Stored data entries
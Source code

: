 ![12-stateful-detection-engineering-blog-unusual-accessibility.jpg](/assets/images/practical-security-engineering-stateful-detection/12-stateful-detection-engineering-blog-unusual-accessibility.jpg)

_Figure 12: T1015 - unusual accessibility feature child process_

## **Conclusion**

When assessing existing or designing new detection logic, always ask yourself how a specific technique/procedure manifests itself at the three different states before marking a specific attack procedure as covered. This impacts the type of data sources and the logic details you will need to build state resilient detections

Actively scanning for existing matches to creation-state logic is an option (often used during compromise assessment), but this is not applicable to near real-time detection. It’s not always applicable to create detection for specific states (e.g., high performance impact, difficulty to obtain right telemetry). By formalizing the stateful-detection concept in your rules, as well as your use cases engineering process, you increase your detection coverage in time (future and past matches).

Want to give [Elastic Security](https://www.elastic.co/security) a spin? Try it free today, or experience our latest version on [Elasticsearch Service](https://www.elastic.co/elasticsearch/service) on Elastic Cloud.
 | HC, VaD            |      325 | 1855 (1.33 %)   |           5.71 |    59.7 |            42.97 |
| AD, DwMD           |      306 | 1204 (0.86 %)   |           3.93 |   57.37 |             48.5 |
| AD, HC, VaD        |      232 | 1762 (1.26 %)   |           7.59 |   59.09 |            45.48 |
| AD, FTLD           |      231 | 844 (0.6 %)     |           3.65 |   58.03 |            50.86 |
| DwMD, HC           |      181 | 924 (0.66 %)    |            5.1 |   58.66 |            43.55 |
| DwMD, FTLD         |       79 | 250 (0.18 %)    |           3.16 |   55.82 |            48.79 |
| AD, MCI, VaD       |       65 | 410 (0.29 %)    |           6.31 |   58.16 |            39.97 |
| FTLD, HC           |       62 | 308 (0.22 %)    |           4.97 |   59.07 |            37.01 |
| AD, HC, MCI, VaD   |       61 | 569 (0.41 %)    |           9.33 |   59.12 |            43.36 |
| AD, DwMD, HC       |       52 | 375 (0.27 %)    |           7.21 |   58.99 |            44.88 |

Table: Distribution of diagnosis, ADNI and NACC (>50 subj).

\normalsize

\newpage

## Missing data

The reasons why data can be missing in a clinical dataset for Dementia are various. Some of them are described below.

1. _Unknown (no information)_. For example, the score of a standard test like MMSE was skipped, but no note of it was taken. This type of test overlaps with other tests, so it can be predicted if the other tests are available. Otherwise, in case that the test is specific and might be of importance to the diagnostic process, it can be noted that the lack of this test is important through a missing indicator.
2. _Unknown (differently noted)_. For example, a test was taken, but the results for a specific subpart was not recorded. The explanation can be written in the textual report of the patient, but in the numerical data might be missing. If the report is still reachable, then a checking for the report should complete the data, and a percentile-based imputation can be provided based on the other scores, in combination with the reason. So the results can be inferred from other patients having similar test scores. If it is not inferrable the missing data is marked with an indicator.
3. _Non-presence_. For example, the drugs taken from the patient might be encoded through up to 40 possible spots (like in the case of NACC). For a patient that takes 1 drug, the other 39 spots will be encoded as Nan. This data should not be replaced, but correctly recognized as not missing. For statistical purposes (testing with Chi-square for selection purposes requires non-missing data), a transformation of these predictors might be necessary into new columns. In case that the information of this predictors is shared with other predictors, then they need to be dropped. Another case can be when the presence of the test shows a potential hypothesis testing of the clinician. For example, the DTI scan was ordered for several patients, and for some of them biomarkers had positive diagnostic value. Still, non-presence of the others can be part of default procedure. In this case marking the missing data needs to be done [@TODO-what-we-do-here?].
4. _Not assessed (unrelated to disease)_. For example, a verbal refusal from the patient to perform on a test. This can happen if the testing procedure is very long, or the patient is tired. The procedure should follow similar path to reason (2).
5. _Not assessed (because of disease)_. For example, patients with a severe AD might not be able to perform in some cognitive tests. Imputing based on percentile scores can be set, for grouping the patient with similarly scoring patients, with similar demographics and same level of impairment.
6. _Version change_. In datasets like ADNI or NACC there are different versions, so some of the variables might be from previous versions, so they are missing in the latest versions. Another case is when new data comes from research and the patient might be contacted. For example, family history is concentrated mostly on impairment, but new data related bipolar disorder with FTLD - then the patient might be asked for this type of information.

What to work on: In the entries above, please find the line with "The reasons why" and the line with "1. _Unknown (no", then write out exactly those two lines and every line between them, and nothing more.

Solution to this problem:
The reasons why data can be missing in a clinical dataset for Dementia are various. Some of them are described below.

1. _Unknown (no information)_. For example, the score of a standard test like MMSE was skipped, but no note of it was taken. This type of test overlaps with other tests, so it can be predicted if the other tests are available. Otherwise, in case that the test is specific and might be of importance to the diagnostic process, it can be noted that the lack of this test is important through a missing indicator.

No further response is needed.